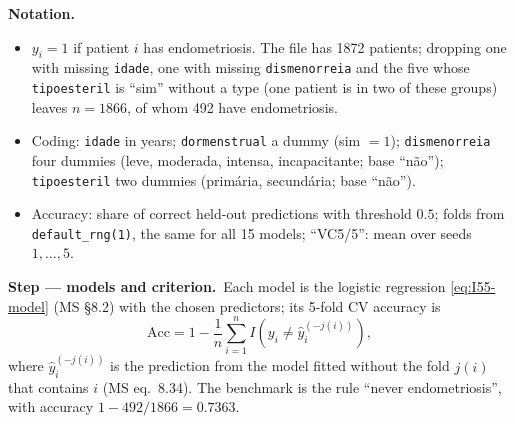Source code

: \documentclass[11pt,a4paper]{article}
\numberwithin{equation}{questao}   %
\newenvironment{notacao}{\par\smallskip\noindent\textbf{Notation.}\begin{itemize}[leftmargin=1.4em,topsep=1pt,itemsep=0pt]\small}{\end{itemize}}
\newcommand{\passo}[2]{\par\smallskip\noindent\textbf{Step --- #1.}~#2}
\begin{document}
\begin{sol}
\begin{notacao}
\item $y_i=1$ if patient $i$ has endometriosis. The file has 1872 patients; dropping one with
  missing \texttt{idade}, one with missing \texttt{dismenorreia} and the five whose \texttt{tipoesteril}
  is ``sim'' without a type (one patient is in two of these groups) leaves $n=1866$, of whom 492 have endometriosis.
\item Coding: \texttt{idade} in years; \texttt{dormenstrual} a dummy (sim $=1$); \texttt{dismenorreia} four
  dummies (leve, moderada, intensa, incapacitante; base ``não''); \texttt{tipoesteril} two dummies
  (primária, secundária; base ``não'').
\item Accuracy: share of correct held-out predictions with threshold $0.5$; folds from
  \texttt{default\_rng(1)}, the same for all 15 models; ``VC5/5'': mean over seeds $1,\dots,5$.
\end{notacao}

\passo{models and criterion}{Each model is the logistic regression \eqref{eq:I55-model} (MS §8.2) with
the chosen predictors; its 5-fold CV accuracy is
\begin{equation}\label{eq:M6-acc}
\mathrm{Acc}=1-\frac1n\sum_{i=1}^nI(y_i\neq\hat y_i^{(-j(i))}),
\end{equation}
where $\hat y_i^{(-j(i))}$ is the prediction from the model fitted without the fold $j(i)$ that contains $i$
(MS eq.~8.34). The benchmark is the rule ``never endometriosis'', with accuracy $1-492/1866=0.7363$.}


\end{sol}
\end{document}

- INSTRUCTIONS FOR THE TASK -
A single number is needed: the count of lines in the records that include "models".

- RESPONSE BOX -
2